A replicated Akka Persistence journal backed by Amazon DynamoDB.
Scala: 2.10.4
and 2.11.1
Akka: 2.3.3
Further development of this plugin has moved to the Akka organization, please file issues and submit pull requests against akka/akka-persistence-dynamodb. In particular you will find versions built for current versions of Scala and Akka at the new location, published under the com.typesafe.akka
groupId.
// build.sbt
resolvers += "Sonatype OSS Snapshots" at "https://oss.sonatype.org/content/repositories/snapshots"
libraryDependencies += "com.sclasen" %% "akka-persistence-dynamodb" % "0.3.4" % "compile"
// application.conf - all config except endpoint, journal-name, sequence-shards is required
akka.persistence.journal.plugin = "dynamodb-journal"
dynamodb-journal {
journal-table = "the name of a dynamodb table you create with hash key: `key`"
# journal-name = "prefixes all keys, allows multiple journals per table, default: `journal`"
aws-access-key-id = "yourKey"
aws-secret-access-key = "yourSecret"
operation-timeout = 10 seconds
# endpoint = "defaults to https://dynamodb.us-east-1.amazonaws.com"
sequence-shards = 1000
}
Note on `sequence-shards`: the high and low sequence numbers are stored across `sequence-shards` number of keys.
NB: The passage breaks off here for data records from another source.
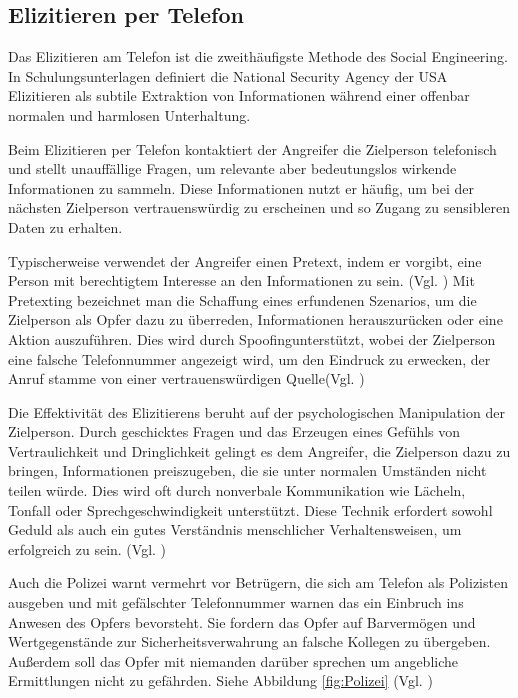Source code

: \subsection{Elizitieren per Telefon}

Das \glqq Elizitieren\grqq{} am Telefon ist die zweithäufigste Methode des Social Engineering.\cite{eliAmTel} \glqq In Schulungsunterlagen definiert die National Security Agency der USA Elizitieren als \glq subtile Extraktion von Informationen während einer offenbar normalen und harmlosen Unterhaltung\grq\grqq{}.\cite{elizitieren}

Beim Elizitieren per Telefon kontaktiert der Angreifer die Zielperson telefonisch und stellt unauffällige Fragen, um relevante aber bedeutungslos wirkende Informationen zu sammeln. Diese Informationen nutzt er häufig, um bei der nächsten Zielperson vertrauenswürdig zu erscheinen und so Zugang zu sensibleren Daten zu erhalten.

Typischerweise verwendet der Angreifer einen \glqq Pretext\grqq{}, indem er vorgibt, eine Person mit berechtigtem Interesse an den Informationen zu sein. (Vgl. \cite{eliz}) \glqq Mit Pretexting bezeichnet man die Schaffung eines erfundenen Szenarios, um die Zielperson als Opfer dazu zu überreden, Informationen herauszurücken oder eine Aktion auszuführen.\grqq{} \cite{pretext} Dies wird durch \glqq Spoofing\grqq{}unterstützt, wobei der Zielperson eine falsche Telefonnummer angezeigt wird, um den Eindruck zu erwecken, der Anruf stamme von einer vertrauenswürdigen Quelle(Vgl. \cite{spoofing})

Die Effektivität des Elizitierens beruht auf der psychologischen Manipulation der Zielperson. Durch geschicktes Fragen und das Erzeugen eines Gefühls von Vertraulichkeit und Dringlichkeit gelingt es dem Angreifer, die Zielperson dazu zu bringen, Informationen preiszugeben, die sie unter normalen Umständen nicht teilen würde. Dies wird oft durch nonverbale Kommunikation wie Lächeln, Tonfall oder Sprechgeschwindigkeit unterstützt. Diese Technik erfordert sowohl Geduld als auch ein gutes Verständnis menschlicher Verhaltensweisen, um erfolgreich zu sein. (Vgl. \cite{elizitieren1})

Auch die Polizei warnt vermehrt vor Betrügern, die sich am Telefon als Polizisten ausgeben und mit gefälschter Telefonnummer warnen das ein Einbruch ins Anwesen des Opfers bevorsteht. Sie fordern das Opfer auf Barvermögen und Wertgegenstände zur Sicherheitsverwahrung an falsche Kollegen zu übergeben. Außerdem soll das Opfer mit niemanden darüber sprechen um angebliche Ermittlungen nicht zu gefährden. Siehe Abbildung \ref{fig:Polizei} (Vgl. \cite{polizeibeamte})   

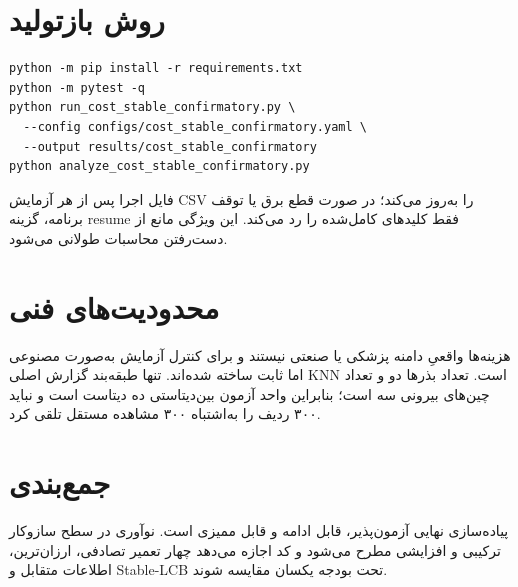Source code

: \documentclass[12pt,a4paper]{article}
\newcommand{\lr}[1]{\foreignlanguage{english}{#1}}
\newenvironment{latin}{\begin{otherlanguage}{english}}{\end{otherlanguage}}
\begin{document}
\section{روش بازتولید}
\begin{latin}\begin{lstlisting}[numbers=none]
python -m pip install -r requirements.txt
python -m pytest -q
python run_cost_stable_confirmatory.py \
  --config configs/cost_stable_confirmatory.yaml \
  --output results/cost_stable_confirmatory
python analyze_cost_stable_confirmatory.py
\end{lstlisting}\end{latin}
فایل اجرا پس از هر آزمایش CSV را به‌روز می‌کند؛ در صورت قطع برق یا توقف برنامه، گزینه \lr{resume} فقط کلیدهای کامل‌شده را رد می‌کند. این ویژگی مانع از دست‌رفتن محاسبات طولانی می‌شود.

\section{محدودیت‌های فنی}
هزینه‌ها واقعیِ دامنه پزشکی یا صنعتی نیستند و برای کنترل آزمایش به‌صورت مصنوعی اما ثابت ساخته شده‌اند. تنها طبقه‌بند گزارش اصلی KNN است. تعداد بذرها دو و تعداد چین‌های بیرونی سه است؛ بنابراین واحد آزمون بین‌دیتاستی ده دیتاست است و نباید ۳۰۰ ردیف را به‌اشتباه ۳۰۰ مشاهده مستقل تلقی کرد.

\section{جمع‌بندی}
پیاده‌سازی نهایی آزمون‌پذیر، قابل ادامه و قابل ممیزی است. نوآوری در سطح سازوکار ترکیبی و افزایشی مطرح می‌شود و کد اجازه می‌دهد چهار تعمیر تصادفی، ارزان‌ترین، اطلاعات متقابل و \lr{Stable-LCB} تحت بودجه یکسان مقایسه شوند.
\end{document}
The more shards used, the less likely that throttling will occur when writing at a high rate. Sequence shards should
be set to as least as high as the write throughput of your table.
The trade off with a higher number of shards is the number of requests needed to find the high or low sequence number for a processor.
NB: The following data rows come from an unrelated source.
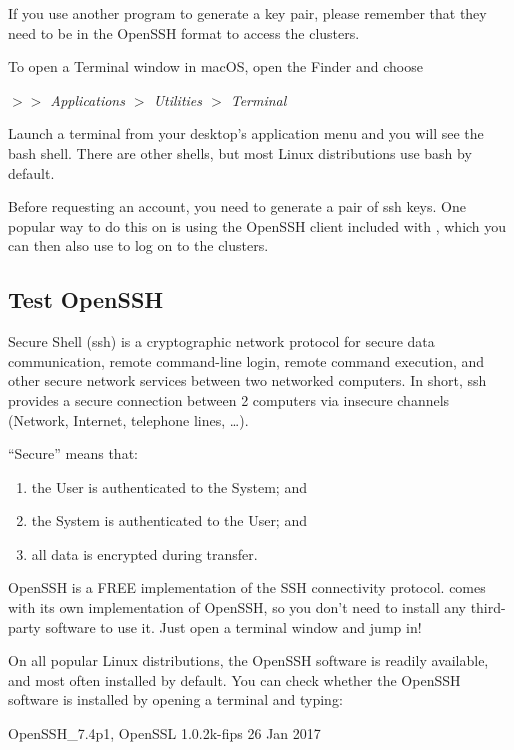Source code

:   If you use another program to generate a key pair, please remember that they
  need to be in the OpenSSH format to access the \hpc clusters.
\fi %

\ifmac
  To open a Terminal window in macOS, open the Finder and choose

  \emph{$>$$>$ Applications $>$ Utilities $>$ Terminal}
\fi

\iflinux
  Launch a terminal from your desktop's application menu and you will see the
  bash shell.
  There are other shells, but most Linux distributions use bash by default.
\fi

\ifmacORlinux
  Before requesting an account, you need to generate a pair of ssh keys. One
  popular way to do this on \OS is using the OpenSSH client included with \OS
  , which you can then also use to log on to the clusters.

  \subsection{Test OpenSSH}
  \label{sec:test-openssh}

  Secure Shell (ssh) is a cryptographic network protocol for secure data
  communication, remote command-line login, remote command execution, and other
  secure network services between two networked computers. In short, ssh
  provides a secure connection between 2 computers via insecure channels
  (Network, Internet, telephone lines, \ldots).

  ``Secure'' means that:
  \begin{enumerate}
    \item  the User is authenticated to the System; and
    \item  the System is authenticated to the User; and
    \item  all data is encrypted during transfer.
  \end{enumerate}

  OpenSSH is a FREE implementation of the SSH connectivity protocol. \OS comes
  with its own implementation of OpenSSH, so you don't need to install any
  third-party software to use it. Just open a terminal window and jump in!

  On all popular Linux distributions, the OpenSSH software is readily
  available, and most often installed by default. You can check whether the
  OpenSSH software is installed by opening a terminal and typing:

\begin{prompt}
OpenSSH_7.4p1, OpenSSL 1.0.2k-fips  26 Jan 2017
\end{prompt}

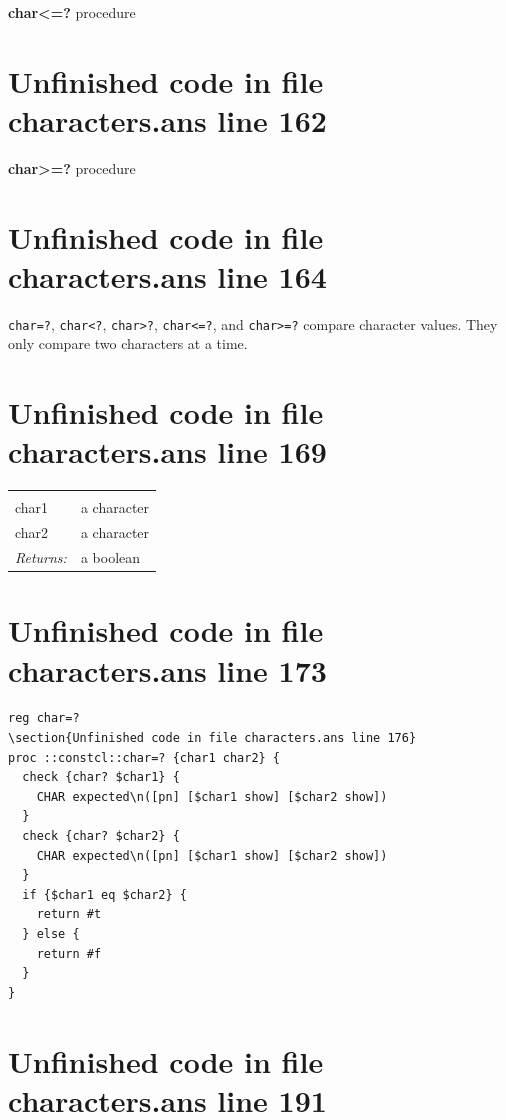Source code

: \documentclass[twoside,9pt]{report}
\begin{document}
\noindent \textbf{char<=?} procedure

\section{Unfinished code in file characters.ans line 162}

\noindent \textbf{char>=?} procedure

\section{Unfinished code in file characters.ans line 164}


\texttt{char=?}, \texttt{char<?}, \texttt{char>?}, \texttt{char<=?}, and \texttt{char>=?} compare character values. They only compare two characters at a time.

\section{Unfinished code in file characters.ans line 169}
\noindent\begin{tabular}{ |p{1.9cm} p{8cm}| }
\hline
\rowcolor[HTML]{CCCCCC} \multicolumn{2}{|l|}{\bf char=?, char<?, char>?, char<=?, char>=? (public)} \\
char1 & a character \\
char2 & a character \\
\textit{Returns:} & a boolean \\
\hline
\end{tabular}
\section{Unfinished code in file characters.ans line 173}
\begin{lstlisting}
reg char=?
\section{Unfinished code in file characters.ans line 176}
proc ::constcl::char=? {char1 char2} {
  check {char? $char1} {
    CHAR expected\n([pn] [$char1 show] [$char2 show])
  }
  check {char? $char2} {
    CHAR expected\n([pn] [$char1 show] [$char2 show])
  }
  if {$char1 eq $char2} {
    return #t
  } else {
    return #f
  }
}
\end{lstlisting}
\section{Unfinished code in file characters.ans line 191}
\end{document}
We can read the value of 100 shards per request to dynamodb, so reading 1000 shards takes 10 (parallel) requests, 10000 takes 100, etc.
The reference.conf for this journal also contains the following settings for spray and akka.
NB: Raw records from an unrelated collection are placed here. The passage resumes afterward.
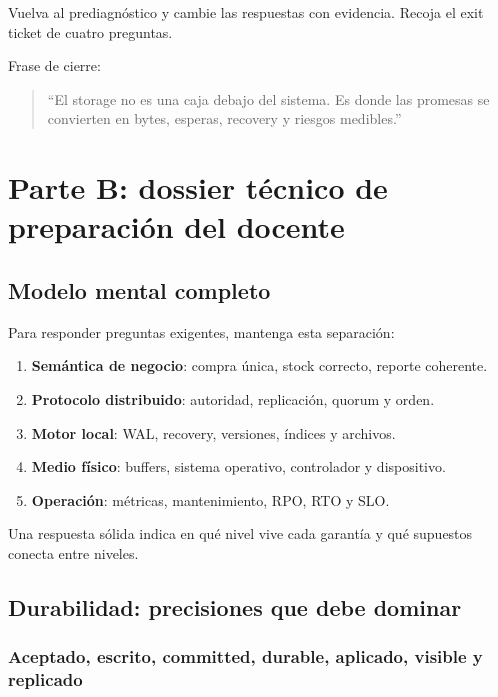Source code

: \documentclass[variant=docente,cover=institutional,mode=screen]{ua-engineering-v6-article}
\begin{document}
Vuelva al prediagnóstico y cambie las respuestas con evidencia. Recoja el exit ticket de cuatro preguntas.

Frase de cierre:

\begin{quote}
``El storage no es una caja debajo del sistema. Es donde las promesas se convierten en bytes, esperas, recovery y riesgos medibles.''
\end{quote}

\section{Parte B: dossier técnico de preparación del docente}

\subsection{Modelo mental completo}

Para responder preguntas exigentes, mantenga esta separación:

\begin{enumerate}
\item \textbf{Semántica de negocio}: compra única, stock correcto, reporte coherente.
\item \textbf{Protocolo distribuido}: autoridad, replicación, quorum y orden.
\item \textbf{Motor local}: WAL, recovery, versiones, índices y archivos.
\item \textbf{Medio físico}: buffers, sistema operativo, controlador y dispositivo.
\item \textbf{Operación}: métricas, mantenimiento, RPO, RTO y SLO.
\end{enumerate}

Una respuesta sólida indica en qué nivel vive cada garantía y qué supuestos conecta entre niveles.

\subsection{Durabilidad: precisiones que debe dominar}

\subsubsection*{Aceptado, escrito, committed, durable, aplicado, visible y replicado}
\end{document}
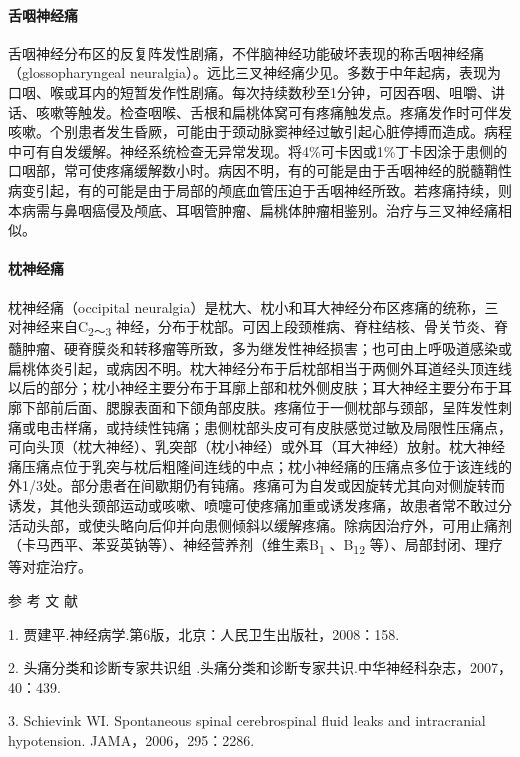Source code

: \paragraph{舌咽神经痛}

舌咽神经分布区的反复阵发性剧痛，不伴脑神经功能破坏表现的称舌咽神经痛（glossopharyngeal
neuralgia）。远比三叉神经痛少见。多数于中年起病，表现为口咽、喉或耳内的短暂发作性剧痛。每次持续数秒至1分钟，可因吞咽、咀嚼、讲话、咳嗽等触发。检查咽喉、舌根和扁桃体窝可有疼痛触发点。疼痛发作时可伴发咳嗽。个别患者发生昏厥，可能由于颈动脉窦神经过敏引起心脏停搏而造成。病程中可有自发缓解。神经系统检查无异常发现。将4\%可卡因或1\%丁卡因涂于患侧的口咽部，常可使疼痛缓解数小时。病因不明，有的可能是由于舌咽神经的脱髓鞘性病变引起，有的可能是由于局部的颅底血管压迫于舌咽神经所致。若疼痛持续，则本病需与鼻咽癌侵及颅底、耳咽管肿瘤、扁桃体肿瘤相鉴别。治疗与三叉神经痛相似。

\paragraph{枕神经痛}

枕神经痛（occipital
neuralgia）是枕大、枕小和耳大神经分布区疼痛的统称，三对神经来自C\textsubscript{2～3}
神经，分布于枕部。可因上段颈椎病、脊柱结核、骨关节炎、脊髓肿瘤、硬脊膜炎和转移瘤等所致，多为继发性神经损害；也可由上呼吸道感染或扁桃体炎引起，或病因不明。枕大神经分布于后枕部相当于两侧外耳道经头顶连线以后的部分；枕小神经主要分布于耳廓上部和枕外侧皮肤；耳大神经主要分布于耳廓下部前后面、腮腺表面和下颌角部皮肤。疼痛位于一侧枕部与颈部，呈阵发性刺痛或电击样痛，或持续性钝痛；患侧枕部头皮可有皮肤感觉过敏及局限性压痛点，可向头顶（枕大神经）、乳突部（枕小神经）或外耳（耳大神经）放射。枕大神经痛压痛点位于乳突与枕后粗隆间连线的中点；枕小神经痛的压痛点多位于该连线的外1/3处。部分患者在间歇期仍有钝痛。疼痛可为自发或因旋转尤其向对侧旋转而诱发，其他头颈部运动或咳嗽、喷嚏可使疼痛加重或诱发疼痛，故患者常不敢过分活动头部，或使头略向后仰并向患侧倾斜以缓解疼痛。除病因治疗外，可用止痛剂（卡马西平、苯妥英钠等）、神经营养剂（维生素B\textsubscript{1}
、B\textsubscript{12} 等）、局部封闭、理疗等对症治疗。


\hypertarget{text00021.htmlux5cux23CHP1-7-5}{}
参 考 文 献

1. 贾建平.神经病学.第6版，北京：人民卫生出版社，2008：158.

2. 头痛分类和诊断专家共识组
.头痛分类和诊断专家共识.中华神经科杂志，2007，40：439.

3. Schievink WI. Spontaneous spinal cerebrospinal fluid leaks and
intracranial hypotension. JAMA，2006，295：2286.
spray.can.host-connector.max-connections = 600 akka.persistence.journal.max-message-batch-size = 4000
-
install forego if you dont have it.
-
run
bin/get-dynamodb-local
this downloads and unpacks the dynamodb local to a subdir of ./dynamodb-local
-
cp .env.sample .env
-
make sure the DYNAMODB_RELEASE var in .env matches the date of the distro that was placed in ./dynamodb-local
-
forego start
This starts the local dynamodb instance
In another shell
- forego run sbt test
the structure for journal storage in dynamodb has evolved over iterations of performance tuning. Most of these lessons were learned in creating the eventsourced dynamodb journal, but apply here as well.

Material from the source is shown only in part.